Article

Long-term alpha-blockers and anticholinergic combination treatment for men with lower urinary tract symptoms in real-life practice.

Department of Urology, Seoul St. Mary's Hospital, The Catholic University of Korea, 505 Banpo-dong, Seocho-gu, Seoul 137-040, Korea.
International Urology and Nephrology (Impact Factor: 1.33). 04/2012; 44(4):1077-84. DOI: 10.1007/s11255-012-0173-5
Source: PubMed

ABSTRACT To analyze the treatment outcomes and clinical courses for men with lower urinary tract symptoms, after long-term treatment of alpha-blocker and anticholinergic combination in real-life practice.

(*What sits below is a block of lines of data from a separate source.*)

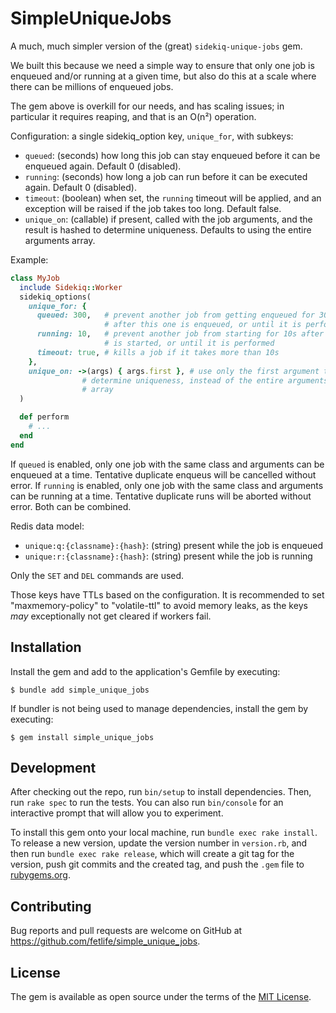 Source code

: # SimpleUniqueJobs

A much, much simpler version of the (great) `sidekiq-unique-jobs` gem.

We built this because we need a simple way to ensure that only one job is
enqueued and/or running at a given time, but also do this at a scale where
there can be millions of enqueued jobs.

The gem above is overkill for our needs, and has scaling issues; in particular
it requires reaping, and that is an O(n²) operation.

Configuration: a single sidekiq_option key, `unique_for`, with subkeys:
- `queued`: (seconds) how long this job can stay enqueued before it can be
  enqueued again. Default 0 (disabled).
- `running`: (seconds) how long a job can run before it can be executed again.
  Default 0 (disabled).
- `timeout`: (boolean) when set, the `running` timeout will be applied, and an
  exception will be raised if the job takes too long. Default false.
- `unique_on`: (callable) if present, called with the job arguments, and the
  result is hashed to determine uniqueness. Defaults to using the entire
  arguments array.

Example:

```ruby
class MyJob
  include Sidekiq::Worker
  sidekiq_options(
    unique_for: {
      queued: 300,   # prevent another job from getting enqueued for 300s
                     # after this one is enqueued, or until it is performed
      running: 10,   # prevent another job from starting for 10s after one
                     # is started, or until it is performed
      timeout: true, # kills a job if it takes more than 10s
    },
    unique_on: ->(args) { args.first }, # use only the first argument to
                # determine uniqueness, instead of the entire arguments
                # array
  )

  def perform
    # ...
  end
end
```

If `queued` is enabled, only one job with the same class and arguments can be
enqueued at a time. Tentative duplicate enqueus will be cancelled without
error. If `running` is enabled, only one job with the same class and arguments
can be running at a time. Tentative duplicate runs will be aborted without
error. Both can be combined.

Redis data model:
- `unique:q:{classname}:{hash}`: (string) present while the job is enqueued
- `unique:r:{classname}:{hash}`: (string) present while the job is running

Only the `SET` and `DEL` commands are used.

Those keys have TTLs based on the configuration. It is recommended to set
"maxmemory-policy" to "volatile-ttl" to avoid memory leaks, as the keys _may_
exceptionally not get cleared if workers fail.


## Installation

Install the gem and add to the application's Gemfile by executing:

    $ bundle add simple_unique_jobs

If bundler is not being used to manage dependencies, install the gem by executing:

    $ gem install simple_unique_jobs

## Development

After checking out the repo, run `bin/setup` to install dependencies. Then, run `rake spec` to run the tests. You can also run `bin/console` for an interactive prompt that will allow you to experiment.

To install this gem onto your local machine, run `bundle exec rake install`. To release a new version, update the version number in `version.rb`, and then run `bundle exec rake release`, which will create a git tag for the version, push git commits and the created tag, and push the `.gem` file to [rubygems.org](https://rubygems.org).

## Contributing

Bug reports and pull requests are welcome on GitHub at https://github.com/fetlife/simple_unique_jobs.

## License

The gem is available as open source under the terms of the [MIT License](https://opensource.org/licenses/MIT).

A total of 210 men, with lower urinary tract symptoms, had combination therapy for 3 months. Patients were reevaluated and were decided on an alpha-blocker single treatment or a combination therapy, according to the patient-reported outcome for 2 years. The patient responses in 2-year treatment were divided into 3 groups, which depended on clinical courses: 56 patients had an alpha-blocker single therapy after 3-month combination therapy (group I); 106 patients had a continuous alpha-blocker therapy with intermittent 3-month anticholinergic therapy (group II); 48 patients with continuous storage symptoms maintained a combination therapy (group III). Endpoints included 2-year changes in International Prostate Symptom Score (IPSS), Qmax, and residual volume.

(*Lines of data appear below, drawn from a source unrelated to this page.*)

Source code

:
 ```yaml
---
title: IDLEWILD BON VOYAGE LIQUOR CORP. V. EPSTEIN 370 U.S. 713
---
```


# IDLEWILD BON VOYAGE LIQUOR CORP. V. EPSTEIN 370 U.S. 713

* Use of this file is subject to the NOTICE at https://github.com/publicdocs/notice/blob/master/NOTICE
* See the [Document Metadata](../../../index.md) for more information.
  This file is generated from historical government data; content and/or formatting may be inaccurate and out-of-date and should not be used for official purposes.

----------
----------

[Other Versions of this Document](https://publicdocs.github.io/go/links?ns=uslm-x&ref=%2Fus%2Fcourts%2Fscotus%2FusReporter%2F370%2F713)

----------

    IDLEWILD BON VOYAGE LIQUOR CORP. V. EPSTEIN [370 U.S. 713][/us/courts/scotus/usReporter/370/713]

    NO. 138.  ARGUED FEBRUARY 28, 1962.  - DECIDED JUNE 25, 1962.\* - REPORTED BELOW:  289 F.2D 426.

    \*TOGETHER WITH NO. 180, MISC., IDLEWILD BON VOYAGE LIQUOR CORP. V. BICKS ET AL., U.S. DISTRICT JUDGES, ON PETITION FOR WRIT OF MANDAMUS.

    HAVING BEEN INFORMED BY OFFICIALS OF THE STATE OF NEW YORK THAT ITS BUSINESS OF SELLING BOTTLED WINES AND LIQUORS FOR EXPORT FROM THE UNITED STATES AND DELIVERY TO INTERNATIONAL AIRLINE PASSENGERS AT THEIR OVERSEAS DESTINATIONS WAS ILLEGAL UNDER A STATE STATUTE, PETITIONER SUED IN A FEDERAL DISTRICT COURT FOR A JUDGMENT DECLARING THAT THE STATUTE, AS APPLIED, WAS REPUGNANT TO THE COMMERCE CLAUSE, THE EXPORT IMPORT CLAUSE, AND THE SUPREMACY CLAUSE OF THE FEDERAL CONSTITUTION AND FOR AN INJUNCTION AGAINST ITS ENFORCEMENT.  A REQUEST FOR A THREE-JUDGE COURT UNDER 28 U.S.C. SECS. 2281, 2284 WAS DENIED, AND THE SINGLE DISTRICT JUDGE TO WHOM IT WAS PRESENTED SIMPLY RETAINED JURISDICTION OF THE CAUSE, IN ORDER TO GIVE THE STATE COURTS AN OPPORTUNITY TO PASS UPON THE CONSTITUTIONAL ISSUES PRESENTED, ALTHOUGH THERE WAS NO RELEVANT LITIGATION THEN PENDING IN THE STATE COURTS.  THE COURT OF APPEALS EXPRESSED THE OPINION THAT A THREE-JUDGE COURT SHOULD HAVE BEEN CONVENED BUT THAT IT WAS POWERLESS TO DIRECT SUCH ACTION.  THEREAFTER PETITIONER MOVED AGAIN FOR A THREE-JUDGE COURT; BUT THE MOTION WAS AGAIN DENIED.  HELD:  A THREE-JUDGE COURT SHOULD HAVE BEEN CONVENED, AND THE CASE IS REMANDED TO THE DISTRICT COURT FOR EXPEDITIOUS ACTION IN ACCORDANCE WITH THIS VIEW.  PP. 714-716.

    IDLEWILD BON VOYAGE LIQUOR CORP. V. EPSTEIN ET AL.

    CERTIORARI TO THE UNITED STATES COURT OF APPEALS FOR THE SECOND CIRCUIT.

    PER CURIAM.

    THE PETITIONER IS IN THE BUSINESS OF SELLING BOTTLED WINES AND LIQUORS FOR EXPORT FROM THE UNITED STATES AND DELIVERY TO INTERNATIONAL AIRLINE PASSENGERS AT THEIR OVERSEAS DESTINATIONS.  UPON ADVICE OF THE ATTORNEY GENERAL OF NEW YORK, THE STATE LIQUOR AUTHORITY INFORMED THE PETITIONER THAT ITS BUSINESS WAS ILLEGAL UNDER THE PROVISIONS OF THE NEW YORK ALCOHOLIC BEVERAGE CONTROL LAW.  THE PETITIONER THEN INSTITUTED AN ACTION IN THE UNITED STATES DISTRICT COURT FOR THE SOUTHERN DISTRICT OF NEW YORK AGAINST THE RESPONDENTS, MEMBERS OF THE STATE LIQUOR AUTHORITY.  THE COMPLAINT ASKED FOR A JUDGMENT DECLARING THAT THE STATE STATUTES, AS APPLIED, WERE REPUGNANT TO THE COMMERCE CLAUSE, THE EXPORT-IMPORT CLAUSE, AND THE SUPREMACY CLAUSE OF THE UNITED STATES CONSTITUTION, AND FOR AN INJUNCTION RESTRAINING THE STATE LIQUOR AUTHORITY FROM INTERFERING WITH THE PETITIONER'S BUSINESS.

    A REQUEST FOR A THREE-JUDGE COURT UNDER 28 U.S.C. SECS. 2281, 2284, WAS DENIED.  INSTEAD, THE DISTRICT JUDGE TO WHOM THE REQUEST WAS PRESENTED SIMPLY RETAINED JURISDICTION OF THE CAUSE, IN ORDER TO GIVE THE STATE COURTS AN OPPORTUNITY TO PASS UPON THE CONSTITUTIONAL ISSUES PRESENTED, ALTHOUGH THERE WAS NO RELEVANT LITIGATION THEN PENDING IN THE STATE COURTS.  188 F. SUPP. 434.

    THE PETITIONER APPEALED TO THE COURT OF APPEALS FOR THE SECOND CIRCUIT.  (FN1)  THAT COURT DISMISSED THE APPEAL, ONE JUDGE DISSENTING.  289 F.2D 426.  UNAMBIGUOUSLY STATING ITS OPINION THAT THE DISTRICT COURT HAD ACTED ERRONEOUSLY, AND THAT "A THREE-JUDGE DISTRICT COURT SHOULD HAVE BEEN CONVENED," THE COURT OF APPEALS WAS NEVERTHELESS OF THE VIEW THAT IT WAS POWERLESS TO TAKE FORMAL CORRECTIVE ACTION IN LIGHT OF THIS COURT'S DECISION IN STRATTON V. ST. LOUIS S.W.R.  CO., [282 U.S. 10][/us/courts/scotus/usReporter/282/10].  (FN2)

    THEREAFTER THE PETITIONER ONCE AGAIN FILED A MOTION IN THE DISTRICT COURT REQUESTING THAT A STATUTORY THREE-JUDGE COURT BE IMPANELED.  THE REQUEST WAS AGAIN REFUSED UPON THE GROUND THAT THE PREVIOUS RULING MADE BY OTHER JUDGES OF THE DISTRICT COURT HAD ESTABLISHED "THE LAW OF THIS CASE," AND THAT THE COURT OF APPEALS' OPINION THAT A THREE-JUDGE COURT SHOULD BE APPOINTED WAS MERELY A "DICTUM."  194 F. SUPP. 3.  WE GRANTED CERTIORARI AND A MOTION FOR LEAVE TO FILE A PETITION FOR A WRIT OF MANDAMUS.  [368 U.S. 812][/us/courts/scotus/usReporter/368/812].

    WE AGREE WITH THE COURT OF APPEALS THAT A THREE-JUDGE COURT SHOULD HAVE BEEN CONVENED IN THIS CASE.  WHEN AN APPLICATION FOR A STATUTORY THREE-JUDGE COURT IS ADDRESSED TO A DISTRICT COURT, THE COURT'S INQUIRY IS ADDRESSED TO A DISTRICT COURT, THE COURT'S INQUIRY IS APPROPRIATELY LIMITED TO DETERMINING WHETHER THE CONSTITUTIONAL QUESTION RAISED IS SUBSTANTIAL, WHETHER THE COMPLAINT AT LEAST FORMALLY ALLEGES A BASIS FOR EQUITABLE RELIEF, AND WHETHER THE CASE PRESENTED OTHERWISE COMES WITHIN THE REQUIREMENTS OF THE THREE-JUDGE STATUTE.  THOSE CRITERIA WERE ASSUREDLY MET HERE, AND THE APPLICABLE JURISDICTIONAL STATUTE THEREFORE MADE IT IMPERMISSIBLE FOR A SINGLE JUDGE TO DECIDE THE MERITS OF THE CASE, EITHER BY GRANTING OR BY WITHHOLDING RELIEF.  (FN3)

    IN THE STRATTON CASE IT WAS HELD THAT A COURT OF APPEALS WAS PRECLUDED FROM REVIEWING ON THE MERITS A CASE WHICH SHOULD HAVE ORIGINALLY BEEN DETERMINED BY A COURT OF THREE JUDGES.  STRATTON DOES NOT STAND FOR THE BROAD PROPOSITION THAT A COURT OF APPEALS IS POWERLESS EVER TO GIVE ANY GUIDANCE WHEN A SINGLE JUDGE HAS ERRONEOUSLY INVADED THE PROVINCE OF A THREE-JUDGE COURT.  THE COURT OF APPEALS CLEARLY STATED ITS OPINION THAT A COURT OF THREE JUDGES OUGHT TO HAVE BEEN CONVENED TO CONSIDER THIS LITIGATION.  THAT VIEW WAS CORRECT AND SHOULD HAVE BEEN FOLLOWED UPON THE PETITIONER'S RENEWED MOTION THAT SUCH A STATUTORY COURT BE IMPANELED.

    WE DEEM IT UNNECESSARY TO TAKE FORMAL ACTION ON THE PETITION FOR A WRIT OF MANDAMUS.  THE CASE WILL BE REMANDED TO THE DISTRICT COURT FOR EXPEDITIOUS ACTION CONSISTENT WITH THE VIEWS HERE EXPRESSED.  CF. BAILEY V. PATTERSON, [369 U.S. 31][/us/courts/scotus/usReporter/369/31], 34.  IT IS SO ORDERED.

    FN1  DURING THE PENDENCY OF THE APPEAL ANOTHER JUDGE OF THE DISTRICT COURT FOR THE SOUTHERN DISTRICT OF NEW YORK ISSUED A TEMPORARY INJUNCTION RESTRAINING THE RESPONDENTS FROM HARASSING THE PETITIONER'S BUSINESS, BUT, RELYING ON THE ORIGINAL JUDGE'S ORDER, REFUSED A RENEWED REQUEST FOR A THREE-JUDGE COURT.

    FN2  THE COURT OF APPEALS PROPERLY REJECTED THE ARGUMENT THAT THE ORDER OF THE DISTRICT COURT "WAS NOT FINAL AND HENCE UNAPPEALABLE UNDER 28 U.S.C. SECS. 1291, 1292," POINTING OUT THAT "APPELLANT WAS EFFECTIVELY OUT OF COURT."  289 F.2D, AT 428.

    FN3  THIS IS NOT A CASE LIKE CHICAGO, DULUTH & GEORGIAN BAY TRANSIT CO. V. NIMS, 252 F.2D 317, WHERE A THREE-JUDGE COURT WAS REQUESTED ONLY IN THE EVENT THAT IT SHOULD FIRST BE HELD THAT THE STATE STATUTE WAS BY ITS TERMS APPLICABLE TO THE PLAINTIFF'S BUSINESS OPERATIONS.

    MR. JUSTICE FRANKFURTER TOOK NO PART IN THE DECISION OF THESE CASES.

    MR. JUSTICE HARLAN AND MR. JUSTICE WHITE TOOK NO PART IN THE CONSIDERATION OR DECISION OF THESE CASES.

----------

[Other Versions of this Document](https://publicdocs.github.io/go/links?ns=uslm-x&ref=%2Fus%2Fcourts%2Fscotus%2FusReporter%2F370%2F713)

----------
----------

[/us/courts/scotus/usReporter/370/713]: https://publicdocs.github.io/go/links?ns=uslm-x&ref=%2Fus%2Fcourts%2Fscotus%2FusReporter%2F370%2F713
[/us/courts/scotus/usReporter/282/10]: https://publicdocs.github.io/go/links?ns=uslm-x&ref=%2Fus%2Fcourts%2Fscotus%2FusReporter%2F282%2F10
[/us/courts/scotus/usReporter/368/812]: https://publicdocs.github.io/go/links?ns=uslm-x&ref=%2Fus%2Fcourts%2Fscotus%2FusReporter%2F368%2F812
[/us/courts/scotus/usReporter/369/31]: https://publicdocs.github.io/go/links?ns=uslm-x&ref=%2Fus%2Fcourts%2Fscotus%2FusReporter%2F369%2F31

Group III had significantly increased IPSS total and subscores compared to that of the other groups in the baseline characteristics. IPSS total and subscores significantly decreased at 3 months and were maintained for 2 years in all groups. Increase in Qmax was significant in all the groups at 3 months, and its increase was still significant after 2 years. Residual urine volume increased in all the groups at 3 months, but changes at 2 years were not statistically significant.
After 3 months of alpha-blocker and anticholinergic combination treatment, 73.4 % of the patients still needed a combination therapy. Although only one patient developed acute urinary retention, voiding difficulty was common (13.3 %), after a combination treatment in the real-life practice.